▶ [Task brief]: Each line of the data must be reproduced as it appears.

== Material for the task ==

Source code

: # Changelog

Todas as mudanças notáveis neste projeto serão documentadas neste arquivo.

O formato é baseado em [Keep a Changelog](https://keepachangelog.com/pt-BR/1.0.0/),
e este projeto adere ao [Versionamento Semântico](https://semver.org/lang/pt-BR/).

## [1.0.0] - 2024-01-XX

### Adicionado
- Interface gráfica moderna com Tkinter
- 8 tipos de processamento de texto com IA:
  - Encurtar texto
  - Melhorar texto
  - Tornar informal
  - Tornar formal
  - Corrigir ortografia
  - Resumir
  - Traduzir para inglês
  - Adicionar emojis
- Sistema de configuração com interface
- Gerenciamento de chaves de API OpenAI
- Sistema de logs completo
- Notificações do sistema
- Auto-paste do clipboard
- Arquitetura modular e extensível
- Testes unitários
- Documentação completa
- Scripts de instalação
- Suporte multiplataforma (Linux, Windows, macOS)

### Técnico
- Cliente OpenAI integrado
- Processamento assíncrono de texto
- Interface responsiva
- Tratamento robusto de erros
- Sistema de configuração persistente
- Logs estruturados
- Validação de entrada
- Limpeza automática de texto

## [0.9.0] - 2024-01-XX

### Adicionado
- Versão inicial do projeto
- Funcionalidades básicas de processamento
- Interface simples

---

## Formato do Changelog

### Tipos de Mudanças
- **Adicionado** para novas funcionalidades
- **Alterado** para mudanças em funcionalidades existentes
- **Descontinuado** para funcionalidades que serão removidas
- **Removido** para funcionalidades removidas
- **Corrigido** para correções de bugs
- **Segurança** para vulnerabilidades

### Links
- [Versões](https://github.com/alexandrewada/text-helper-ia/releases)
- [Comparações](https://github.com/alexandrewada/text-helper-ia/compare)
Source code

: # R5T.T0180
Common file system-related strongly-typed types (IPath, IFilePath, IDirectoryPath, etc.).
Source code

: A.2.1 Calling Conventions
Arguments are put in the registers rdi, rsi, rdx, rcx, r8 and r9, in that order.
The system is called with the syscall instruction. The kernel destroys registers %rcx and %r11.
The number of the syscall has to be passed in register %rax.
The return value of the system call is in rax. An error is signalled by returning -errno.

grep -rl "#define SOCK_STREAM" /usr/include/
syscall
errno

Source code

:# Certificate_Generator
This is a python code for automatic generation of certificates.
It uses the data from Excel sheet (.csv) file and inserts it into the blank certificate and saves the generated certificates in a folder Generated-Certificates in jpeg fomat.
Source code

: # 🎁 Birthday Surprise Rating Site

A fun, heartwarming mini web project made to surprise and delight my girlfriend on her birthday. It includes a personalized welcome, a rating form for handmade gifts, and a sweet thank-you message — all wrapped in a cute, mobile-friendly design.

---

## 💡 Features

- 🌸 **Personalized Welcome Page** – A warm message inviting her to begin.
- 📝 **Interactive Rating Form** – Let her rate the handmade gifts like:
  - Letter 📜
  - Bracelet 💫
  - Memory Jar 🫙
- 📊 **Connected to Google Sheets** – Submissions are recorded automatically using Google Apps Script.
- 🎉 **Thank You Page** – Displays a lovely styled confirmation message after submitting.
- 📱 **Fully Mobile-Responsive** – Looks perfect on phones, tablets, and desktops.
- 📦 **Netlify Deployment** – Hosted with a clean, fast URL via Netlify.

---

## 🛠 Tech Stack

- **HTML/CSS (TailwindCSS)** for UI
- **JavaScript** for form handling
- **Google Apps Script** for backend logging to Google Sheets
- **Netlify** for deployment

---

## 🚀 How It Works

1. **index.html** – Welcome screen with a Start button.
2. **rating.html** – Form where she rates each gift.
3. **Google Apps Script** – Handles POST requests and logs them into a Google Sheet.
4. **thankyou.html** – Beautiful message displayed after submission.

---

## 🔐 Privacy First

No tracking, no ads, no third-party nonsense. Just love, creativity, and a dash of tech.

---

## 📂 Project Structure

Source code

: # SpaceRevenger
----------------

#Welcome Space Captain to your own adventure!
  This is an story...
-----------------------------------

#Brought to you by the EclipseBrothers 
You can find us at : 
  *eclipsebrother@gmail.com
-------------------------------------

===

▶ [Problem solution]:
Source code

: # Changelog

Todas as mudanças notáveis neste projeto serão documentadas neste arquivo.

O formato é baseado em [Keep a Changelog](https://keepachangelog.com/pt-BR/1.0.0/),
e este projeto adere ao [Versionamento Semântico](https://semver.org/lang/pt-BR/).

## [1.0.0] - 2024-01-XX

### Adicionado
- Interface gráfica moderna com Tkinter
- 8 tipos de processamento de texto com IA:
  - Encurtar texto
  - Melhorar texto
  - Tornar informal
  - Tornar formal
  - Corrigir ortografia
  - Resumir
  - Traduzir para inglês
  - Adicionar emojis
- Sistema de configuração com interface
- Gerenciamento de chaves de API OpenAI
- Sistema de logs completo
- Notificações do sistema
- Auto-paste do clipboard
- Arquitetura modular e extensível
- Testes unitários
- Documentação completa
- Scripts de instalação
- Suporte multiplataforma (Linux, Windows, macOS)

### Técnico
- Cliente OpenAI integrado
- Processamento assíncrono de texto
- Interface responsiva
- Tratamento robusto de erros
- Sistema de configuração persistente
- Logs estruturados
- Validação de entrada
- Limpeza automática de texto

## [0.9.0] - 2024-01-XX

### Adicionado
- Versão inicial do projeto
- Funcionalidades básicas de processamento
- Interface simples

---

## Formato do Changelog

### Tipos de Mudanças
- **Adicionado** para novas funcionalidades
- **Alterado** para mudanças em funcionalidades existentes
- **Descontinuado** para funcionalidades que serão removidas
- **Removido** para funcionalidades removidas
- **Corrigido** para correções de bugs
- **Segurança** para vulnerabilidades

### Links
- [Versões](https://github.com/alexandrewada/text-helper-ia/releases)
- [Comparações](https://github.com/alexandrewada/text-helper-ia/compare)
Source code

: # R5T.T0180
Common file system-related strongly-typed types (IPath, IFilePath, IDirectoryPath, etc.).
Source code

: A.2.1 Calling Conventions
Arguments are put in the registers rdi, rsi, rdx, rcx, r8 and r9, in that order.
The system is called with the syscall instruction. The kernel destroys registers %rcx and %r11.
The number of the syscall has to be passed in register %rax.
The return value of the system call is in rax. An error is signalled by returning -errno.

grep -rl "#define SOCK_STREAM" /usr/include/
syscall
errno

Source code

:# Certificate_Generator
This is a python code for automatic generation of certificates.
It uses the data from Excel sheet (.csv) file and inserts it into the blank certificate and saves the generated certificates in a folder Generated-Certificates in jpeg fomat.
Source code

: # 🎁 Birthday Surprise Rating Site

A fun, heartwarming mini web project made to surprise and delight my girlfriend on her birthday. It includes a personalized welcome, a rating form for handmade gifts, and a sweet thank-you message — all wrapped in a cute, mobile-friendly design.

---

## 💡 Features

- 🌸 **Personalized Welcome Page** – A warm message inviting her to begin.
- 📝 **Interactive Rating Form** – Let her rate the handmade gifts like:
  - Letter 📜
  - Bracelet 💫
  - Memory Jar 🫙
- 📊 **Connected to Google Sheets** – Submissions are recorded automatically using Google Apps Script.
- 🎉 **Thank You Page** – Displays a lovely styled confirmation message after submitting.
- 📱 **Fully Mobile-Responsive** – Looks perfect on phones, tablets, and desktops.
- 📦 **Netlify Deployment** – Hosted with a clean, fast URL via Netlify.

---

## 🛠 Tech Stack

- **HTML/CSS (TailwindCSS)** for UI
- **JavaScript** for form handling
- **Google Apps Script** for backend logging to Google Sheets
- **Netlify** for deployment

---

## 🚀 How It Works

1. **index.html** – Welcome screen with a Start button.
2. **rating.html** – Form where she rates each gift.
3. **Google Apps Script** – Handles POST requests and logs them into a Google Sheet.
4. **thankyou.html** – Beautiful message displayed after submission.

---

## 🔐 Privacy First

No tracking, no ads, no third-party nonsense. Just love, creativity, and a dash of tech.

---

## 📂 Project Structure

Source code

: # SpaceRevenger
----------------

#Welcome Space Captain to your own adventure!
  This is an story...
-----------------------------------

#Brought to you by the EclipseBrothers 
You can find us at : 
  *eclipsebrother@gmail.com
-------------------------------------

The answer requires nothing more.